The hyperband optimization method uses the successive halving technique, where a set number of hyperparameter configurations are initialized and evaluated with an initial resource budget. Half of the worst-performing configurations are eliminated, and the remaining models are evaluated again but with double the budget ( 14 ). This cycle continues until one hyperparameter configuration remains. Figure 6a is a depiction of the successive halving technique.

Hyperparameter optimization methods used in this study: (a) successive halving and (b) Bayesian optimization.
Bayesian optimization functions by mapping hyperparameter values against a performance objective, which creates a surrogate function to determine the most promising hyperparameter configuration. With each new iteration, the surrogate function evaluates what it believes to be the best combination and updates itself based on the performance recorded. With enough iterations, the surrogate model should be able to reveal the true relationship between the hyperparameters and the performance objective. Figure 6b shows an example of a simple Bayesian optimization. The black dots are recorded observations, and the black line represents the constructed surrogate function ( 15 ).
Results and Discussions
In our recent efforts with the same architecture shown in Figure 5, we developed an RSC CNN model using over 10,000 in-vehicle images collected from rural highways ( 16 ). The developed model displayed high performance of over 90% accuracy in labeling all four RSC categories, combining to a total of 94.6% accuracy overall.

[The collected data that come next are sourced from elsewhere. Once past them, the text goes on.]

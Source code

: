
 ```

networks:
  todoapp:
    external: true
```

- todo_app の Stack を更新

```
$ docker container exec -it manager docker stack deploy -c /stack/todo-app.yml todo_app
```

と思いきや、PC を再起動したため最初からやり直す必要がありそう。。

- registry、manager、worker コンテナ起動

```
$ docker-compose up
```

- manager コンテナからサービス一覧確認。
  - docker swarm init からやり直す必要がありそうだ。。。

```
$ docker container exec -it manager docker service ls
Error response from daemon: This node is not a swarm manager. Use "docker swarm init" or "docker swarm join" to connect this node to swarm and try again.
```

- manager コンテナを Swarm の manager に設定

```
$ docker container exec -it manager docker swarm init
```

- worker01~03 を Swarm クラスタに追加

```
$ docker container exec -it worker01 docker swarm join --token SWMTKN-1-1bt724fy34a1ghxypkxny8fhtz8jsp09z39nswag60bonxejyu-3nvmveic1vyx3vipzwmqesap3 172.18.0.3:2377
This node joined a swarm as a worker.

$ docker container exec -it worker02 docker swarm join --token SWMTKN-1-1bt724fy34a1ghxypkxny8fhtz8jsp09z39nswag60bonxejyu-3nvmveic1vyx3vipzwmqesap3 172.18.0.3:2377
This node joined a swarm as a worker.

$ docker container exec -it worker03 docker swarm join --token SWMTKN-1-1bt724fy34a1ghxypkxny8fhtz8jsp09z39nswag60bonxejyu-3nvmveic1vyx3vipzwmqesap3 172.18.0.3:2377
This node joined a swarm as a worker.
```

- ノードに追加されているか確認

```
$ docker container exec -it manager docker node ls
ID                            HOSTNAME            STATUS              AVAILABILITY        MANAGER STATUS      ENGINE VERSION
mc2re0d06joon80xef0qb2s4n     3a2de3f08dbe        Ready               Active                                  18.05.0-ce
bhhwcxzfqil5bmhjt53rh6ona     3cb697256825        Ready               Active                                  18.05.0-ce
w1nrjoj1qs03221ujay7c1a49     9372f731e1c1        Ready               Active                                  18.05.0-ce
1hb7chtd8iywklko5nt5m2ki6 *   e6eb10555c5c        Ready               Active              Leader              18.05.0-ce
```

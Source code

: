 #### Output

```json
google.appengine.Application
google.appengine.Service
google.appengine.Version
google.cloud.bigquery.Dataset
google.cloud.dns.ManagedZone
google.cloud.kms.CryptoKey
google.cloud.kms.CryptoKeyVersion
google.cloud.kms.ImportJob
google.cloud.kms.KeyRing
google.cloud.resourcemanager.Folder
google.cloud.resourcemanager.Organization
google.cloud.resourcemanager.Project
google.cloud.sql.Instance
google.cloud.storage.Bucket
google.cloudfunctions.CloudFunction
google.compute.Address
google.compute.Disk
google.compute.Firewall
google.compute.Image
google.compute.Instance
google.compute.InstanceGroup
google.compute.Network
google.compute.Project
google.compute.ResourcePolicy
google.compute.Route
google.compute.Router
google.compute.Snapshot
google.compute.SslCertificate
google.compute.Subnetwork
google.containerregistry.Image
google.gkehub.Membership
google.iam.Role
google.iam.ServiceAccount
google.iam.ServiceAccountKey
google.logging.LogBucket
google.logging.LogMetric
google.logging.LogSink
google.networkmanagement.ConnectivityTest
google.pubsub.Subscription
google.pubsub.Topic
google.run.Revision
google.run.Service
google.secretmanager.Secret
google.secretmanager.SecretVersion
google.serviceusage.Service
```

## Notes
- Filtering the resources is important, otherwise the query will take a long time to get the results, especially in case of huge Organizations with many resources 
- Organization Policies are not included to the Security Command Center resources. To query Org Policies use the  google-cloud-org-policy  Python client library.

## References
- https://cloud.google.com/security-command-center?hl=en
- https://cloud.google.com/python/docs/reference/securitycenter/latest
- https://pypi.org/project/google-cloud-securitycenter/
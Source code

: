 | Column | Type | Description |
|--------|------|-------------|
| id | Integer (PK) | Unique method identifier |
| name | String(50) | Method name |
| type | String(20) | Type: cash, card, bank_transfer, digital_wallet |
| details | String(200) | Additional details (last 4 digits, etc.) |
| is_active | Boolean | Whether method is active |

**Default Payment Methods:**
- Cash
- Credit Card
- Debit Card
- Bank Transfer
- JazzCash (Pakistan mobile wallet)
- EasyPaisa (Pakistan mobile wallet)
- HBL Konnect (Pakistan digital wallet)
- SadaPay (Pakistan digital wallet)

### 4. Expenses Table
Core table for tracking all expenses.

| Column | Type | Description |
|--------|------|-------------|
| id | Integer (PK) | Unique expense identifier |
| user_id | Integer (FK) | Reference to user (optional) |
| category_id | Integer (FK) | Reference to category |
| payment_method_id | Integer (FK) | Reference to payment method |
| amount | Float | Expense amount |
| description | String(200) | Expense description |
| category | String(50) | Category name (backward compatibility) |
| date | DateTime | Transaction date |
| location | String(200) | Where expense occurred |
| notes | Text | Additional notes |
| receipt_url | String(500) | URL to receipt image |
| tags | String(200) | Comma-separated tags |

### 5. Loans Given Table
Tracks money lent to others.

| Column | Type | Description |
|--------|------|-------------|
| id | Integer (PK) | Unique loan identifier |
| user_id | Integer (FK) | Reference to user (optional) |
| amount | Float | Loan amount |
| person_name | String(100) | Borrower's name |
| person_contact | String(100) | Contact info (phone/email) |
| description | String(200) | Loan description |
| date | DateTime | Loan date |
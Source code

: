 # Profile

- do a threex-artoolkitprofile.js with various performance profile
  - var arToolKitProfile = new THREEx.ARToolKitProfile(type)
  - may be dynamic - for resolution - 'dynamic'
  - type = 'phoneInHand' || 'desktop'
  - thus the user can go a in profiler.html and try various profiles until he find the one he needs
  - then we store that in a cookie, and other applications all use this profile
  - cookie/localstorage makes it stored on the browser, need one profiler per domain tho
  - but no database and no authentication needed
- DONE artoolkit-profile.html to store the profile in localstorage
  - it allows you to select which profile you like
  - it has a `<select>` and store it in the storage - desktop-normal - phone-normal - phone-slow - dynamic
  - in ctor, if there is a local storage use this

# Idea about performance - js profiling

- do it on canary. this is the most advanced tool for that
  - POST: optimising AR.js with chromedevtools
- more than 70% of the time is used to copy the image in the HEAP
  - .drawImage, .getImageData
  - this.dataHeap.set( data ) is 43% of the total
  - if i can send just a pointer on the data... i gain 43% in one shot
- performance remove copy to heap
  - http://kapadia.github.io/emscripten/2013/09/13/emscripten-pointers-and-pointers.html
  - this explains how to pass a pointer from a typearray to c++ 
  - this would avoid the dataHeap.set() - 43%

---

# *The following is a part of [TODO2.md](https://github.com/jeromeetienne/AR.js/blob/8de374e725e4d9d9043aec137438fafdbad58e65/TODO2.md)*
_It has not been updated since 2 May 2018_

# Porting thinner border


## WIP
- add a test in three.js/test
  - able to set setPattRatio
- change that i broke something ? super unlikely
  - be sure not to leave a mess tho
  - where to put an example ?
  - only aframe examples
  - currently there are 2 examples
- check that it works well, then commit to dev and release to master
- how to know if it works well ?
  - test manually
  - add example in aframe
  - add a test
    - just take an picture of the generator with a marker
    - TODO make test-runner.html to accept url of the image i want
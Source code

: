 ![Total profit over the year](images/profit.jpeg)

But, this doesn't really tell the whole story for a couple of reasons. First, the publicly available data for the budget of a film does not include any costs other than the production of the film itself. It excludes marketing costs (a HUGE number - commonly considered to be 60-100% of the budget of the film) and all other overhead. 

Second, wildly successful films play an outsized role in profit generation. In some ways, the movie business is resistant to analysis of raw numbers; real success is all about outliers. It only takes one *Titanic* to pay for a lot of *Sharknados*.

Because of the dataset similarity and high-performance results, our developed RSC model will be used as the pre-trained model in this study. But before transfer learning is applied to repurpose the pre-trained model, it is important to evaluate the model without any fine-tuning to establish a baseline performance measurement.
Using the validation images (i.e., urban road images) collected in this study as input, the pre-trained RSC model was tasked with classifying the RSC of each image. The performance accuracy for each RSC category is shown in the confusion matrix given in Table 2.
Performance Results from Road Surface Condition Classifications Made by Pre-Trained Model
The pre-trained model had an accuracy rate of 33%, far lower than the 94.6% reported when using a rural highway image dataset ( 16 ). Table 2 further breaks down the model performance by showing each RSC class’s precision, recall, and F1-score. For all three performance measures, the vast majority are below 50%, meaning the model produces a significant amount of false labels. The only exceptions are precision for fully snow covered, and recall and F1-score for partially snow covered, which is a sign that the pre-trained model contains transferable feature extraction layers that we can use to our advantage.
Overall, the pre-trained RSC model performed poorly with the urban dataset, which is likely because of changes in road surroundings. In the rural RSC dataset, there are often few cars visible in the surrounding area and no pedestrians or buildings. The sudden introduction of these new environmental variables is likely to have confused the model, resulting in a drastic drop in performance.
Transfer Learning with Pre-Trained Model
As discussed in the previous section, the introduction of new variables in the urban image dataset severely diminished the performance of our pre-trained RSC model from 94.6% to 33%. To counteract this change, transfer learning was applied to fine-tune the pre-trained model to the urban environment using the 3914 images collected in this study. But before introducing the urban RSC dataset to the model, all layers with the exception of the FC layer were frozen, making it only possible to train FC’s dense layers.
In this study, model accuracy and loss were recorded every epoch (one pass through the entire dataset) to track training progress. And in effort to avoid overfitting, a stopping criterion was implemented into the training process. If the loss did not decrease within 12 epochs, the model was assumed to have plateaued, training was stopped, and the model was restored to the state with the lowest loss; the red dot in Figure 7 represents the model plateau point.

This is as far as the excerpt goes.